Intraoperative identification of lung tumors can be challenging. Tumor-targeted fluorescence-guided surgery can provide surgeons with a tool for real-time intraoperative tumor detection. This study evaluated cell surface biomarkers, partially selected via data-driven selection software, as potential targets for fluorescence-guided surgery in non-small cell lung cancers: adenocarcinomas (ADC), adenocarcinomas in situ (AIS), and squamous cell carcinomas (SCC).

Procedures

Formalin-fixed paraffin-embedded tissue slides of resection specimens from 15 patients with ADC and 15 patients with SCC were used and compared to healthy tissue. Molecular targets were selected based on two strategies: (1) a data-driven selection using > 275 multi-omics databases, literature, and experimental evidence; and (2) the availability of a fluorescent targeting ligand in advanced stages of clinical development. The selected targets were carbonic anhydrase 9 (CAIX), collagen type XVII alpha 1 chain (collagen XVII), glucose transporter 1 (GLUT1), G protein-coupled receptor 87 (GPR87), transmembrane protease serine 4 (TMPRSS4), carcinoembryonic antigen (CEA), epithelial cell adhesion molecule (EpCAM), folate receptor alpha (FRα), integrin αvβ6 (αvβ6), and urokinase-type plasminogen activator receptor (uPAR).
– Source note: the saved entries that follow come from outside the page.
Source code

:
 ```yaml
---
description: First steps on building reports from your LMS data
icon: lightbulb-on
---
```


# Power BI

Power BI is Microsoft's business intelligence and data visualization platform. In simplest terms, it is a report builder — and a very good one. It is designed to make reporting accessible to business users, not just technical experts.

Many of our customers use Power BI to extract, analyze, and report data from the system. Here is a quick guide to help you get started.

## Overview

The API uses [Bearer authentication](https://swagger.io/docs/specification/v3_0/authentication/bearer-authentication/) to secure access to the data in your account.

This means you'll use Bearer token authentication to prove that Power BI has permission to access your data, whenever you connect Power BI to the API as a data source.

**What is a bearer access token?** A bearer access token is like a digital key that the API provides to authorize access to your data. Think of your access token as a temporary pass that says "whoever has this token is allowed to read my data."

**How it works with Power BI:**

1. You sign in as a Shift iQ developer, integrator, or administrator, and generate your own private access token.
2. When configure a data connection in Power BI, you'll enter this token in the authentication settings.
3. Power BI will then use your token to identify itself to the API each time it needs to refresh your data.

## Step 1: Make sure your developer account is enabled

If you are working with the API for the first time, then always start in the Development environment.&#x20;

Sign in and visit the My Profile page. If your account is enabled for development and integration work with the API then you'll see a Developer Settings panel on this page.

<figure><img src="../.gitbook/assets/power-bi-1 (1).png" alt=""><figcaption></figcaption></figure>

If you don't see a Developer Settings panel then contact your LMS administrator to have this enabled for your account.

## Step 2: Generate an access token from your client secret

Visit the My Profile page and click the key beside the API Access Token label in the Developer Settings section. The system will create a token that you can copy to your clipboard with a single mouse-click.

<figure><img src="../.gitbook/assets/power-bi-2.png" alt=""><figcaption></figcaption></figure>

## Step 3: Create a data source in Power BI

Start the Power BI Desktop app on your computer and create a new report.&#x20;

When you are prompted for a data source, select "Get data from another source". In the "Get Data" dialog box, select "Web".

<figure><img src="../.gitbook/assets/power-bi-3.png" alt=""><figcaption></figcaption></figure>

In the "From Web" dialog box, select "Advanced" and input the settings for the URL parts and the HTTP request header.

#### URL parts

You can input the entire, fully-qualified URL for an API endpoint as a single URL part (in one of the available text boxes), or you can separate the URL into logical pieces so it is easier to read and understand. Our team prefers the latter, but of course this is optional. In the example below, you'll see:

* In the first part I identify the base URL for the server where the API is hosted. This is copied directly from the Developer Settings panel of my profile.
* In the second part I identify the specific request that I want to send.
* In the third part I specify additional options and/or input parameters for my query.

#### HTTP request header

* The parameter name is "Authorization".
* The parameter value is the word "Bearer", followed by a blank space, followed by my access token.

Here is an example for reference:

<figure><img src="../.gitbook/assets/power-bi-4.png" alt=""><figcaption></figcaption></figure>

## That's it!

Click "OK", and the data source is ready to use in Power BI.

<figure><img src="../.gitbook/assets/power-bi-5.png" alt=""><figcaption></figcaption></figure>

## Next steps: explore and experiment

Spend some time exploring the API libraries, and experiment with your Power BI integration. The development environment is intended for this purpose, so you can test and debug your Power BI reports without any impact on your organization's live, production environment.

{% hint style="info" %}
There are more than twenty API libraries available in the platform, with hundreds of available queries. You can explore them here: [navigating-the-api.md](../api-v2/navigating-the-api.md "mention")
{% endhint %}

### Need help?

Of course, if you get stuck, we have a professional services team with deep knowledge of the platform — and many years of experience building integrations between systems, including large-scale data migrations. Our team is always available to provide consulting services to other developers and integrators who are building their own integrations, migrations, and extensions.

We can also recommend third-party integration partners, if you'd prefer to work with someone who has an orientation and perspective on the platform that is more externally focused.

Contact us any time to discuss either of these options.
Tumor expression of these targets was assessed by immunohistochemical staining. A total immunostaining score (TIS, range 0–12), combining the percentage and intensity of stained cells, was calculated. The most promising targets in ADC were explored in six AIS tissue slides to explore its potential in non-palpable lesions.

Results

Statistically significant differences in TIS between healthy lung and tumor tissue for ADC samples were found for CEA, EpCAM, FRα, αvβ6, CAIX, collagen XVII, GLUT-1, and TMPRSS4, and of these, CEA, CAIX, and collagen XVII were also found in AIS. For SCC, EpCAM, uPAR, CAIX, collagen XVII, and GLUT-1 were found to be overexpressed.

Conclusions

EpCAM, CAIX, and Collagen XVII were identified using concomitant use of data-driven selection software and clinical evidence as promising targets for intraoperative fluorescence imaging for both major subtypes of non-small cell lung carcinomas.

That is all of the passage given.